91Ó°ÊÓ

Strings are sequences of characters. In our exercise, the set \(\Sigma = \{0, 1, 2, 3\}\) represents the alphabet from which these characters are drawn. An important aspect of strings is their length, denoted as \(n\) in this context, which tells us how many characters are in the string.
For example, a string of length 3 could be '012' or '333'.

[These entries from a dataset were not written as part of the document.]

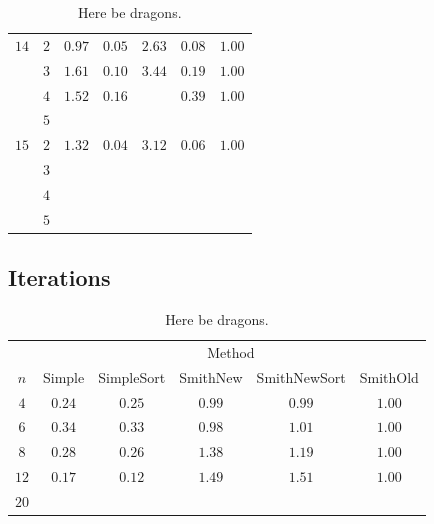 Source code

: \begin{table}[htbp]
\begin{tabular}{ccccccc}
    \cmidrule(r){1-2}
    $14$ & $2$ & $0.97$ & $0.05$     & $2.63$   & $0.08$       & $1.00$   \\
         & $3$ & $1.61$ & $0.10$     & $3.44$   & $0.19$       & $1.00$   \\
         & $4$ & $1.52$ & $0.16$     &          & $0.39$       & $1.00$   \\
         & $5$ &        &            &          &              &          \\
    \cmidrule(r){1-2}
    $15$ & $2$ & $1.32$ & $0.04$     & $3.12$   & $0.06$       & $1.00$   \\
         & $3$ &        &            &          &              &          \\
         & $4$ &        &            &          &              &          \\
         & $5$ &        &            &          &              &          \\
    \bottomrule
  \end{tabular}
  \caption[Here be dragons]{Here be dragons.\label{tab:trees-sausage}}
\end{table}

\subsection{Iterations}
\label{sec:iterations}

\begin{table}[htbp]
  \centering
  \small
  \begin{tabular}{cccccc}
    \toprule
         & \multicolumn{5}{c}{Method}                               \\
    \cmidrule(l){2-6}
    $n$  & Simple & SimpleSort & SmithNew & SmithNewSort & SmithOld \\
    \cmidrule(r){1-1}\cmidrule(l){2-6}
    $4$  & $0.24$ & $0.25$     & $0.99$   & $0.99$       & $1.00$   \\
    $6$  & $0.34$ & $0.33$     & $0.98$   & $1.01$       & $1.00$   \\
    $8$  & $0.28$ & $0.26$     & $1.38$   & $1.19$       & $1.00$   \\
    $12$ & $0.17$ & $0.12$     & $1.49$   & $1.51$       & $1.00$   \\
    $20$ &        &            &          &              &          \\
    \bottomrule
  \end{tabular}
  \caption[Here be dragons]{Here be dragons.\label{tab:iterations-solids-ratio}}
\end{table}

In counting problems like this one, we're often interested in strings that meet certain criteria. Here, we're concerned with strings that contain an **odd number of 1's.**

• The total number of possible strings of length \(n\) is calculated by raising the size of \(\Sigma\) (which is 4) to the power of \(n\), resulting in \(4^n\).
• Understanding this total helps us form parts of a recurrence relation since any string of a given length can be broken down into smaller problems.

A recurrence relation is a mathematical way to define a sequence of numbers, specifying each term as a function of the preceding ones.
In this problem, we are interested in the sequence \(a_n\), which counts the number of strings of length \(n\) with an odd number of 1's.

By looking at the progression from previous steps, we need to find a way to relate \(a_{n}\) with \(a_{n-1}\).

• We start with the base case where \(a_1 = 1\). This is because only the string '1' from \(\Sigma^{1}\) meets the condition.
• To move forward, we consider strings of length \(n\) and relate them to those of length \(n-1\).
• The key transformation is recognizing that the relation \(a_n = 4^{n-1} - a_{n-1}\) accurately depicts this progression.

This relation makes it possible to compute \(a_n\) using the previously calculated \(a_{n-1}\), providing an efficient way to build larger terms from smaller ones.

Counting strings with conditions involves identifying strings that meet specific criteria, like containing an odd number of a certain character—in this case, '1'.
We break this down by understanding how each addition to a string affects its character count.

Consider a string of length \(n-1\).

• If we add '1', it changes the parity of the number of 1's (odd becomes even, and vice versa).
• If we add '0', '2', or '3', the parity remains the same.

This insight is crucial because it leads to the understanding that we can split all strings into two categories: those with an odd number of 1's and those with an even number of 1's.

Hence, we can deduce:
- For every odd string of length \(n-1\), we form an even string of length \(n\) by adding '1'.
- Conversely, for every even string of length \(n-1\), adding '1' creates an odd string.
This balanced approach ensures that our recurrence relation \(a_n = 4^{n-1} - a_{n-1}\) correctly accounts for the entirety of \(\Sigma^n\), linking back to how many strings meet our condition of having an odd number of 1's.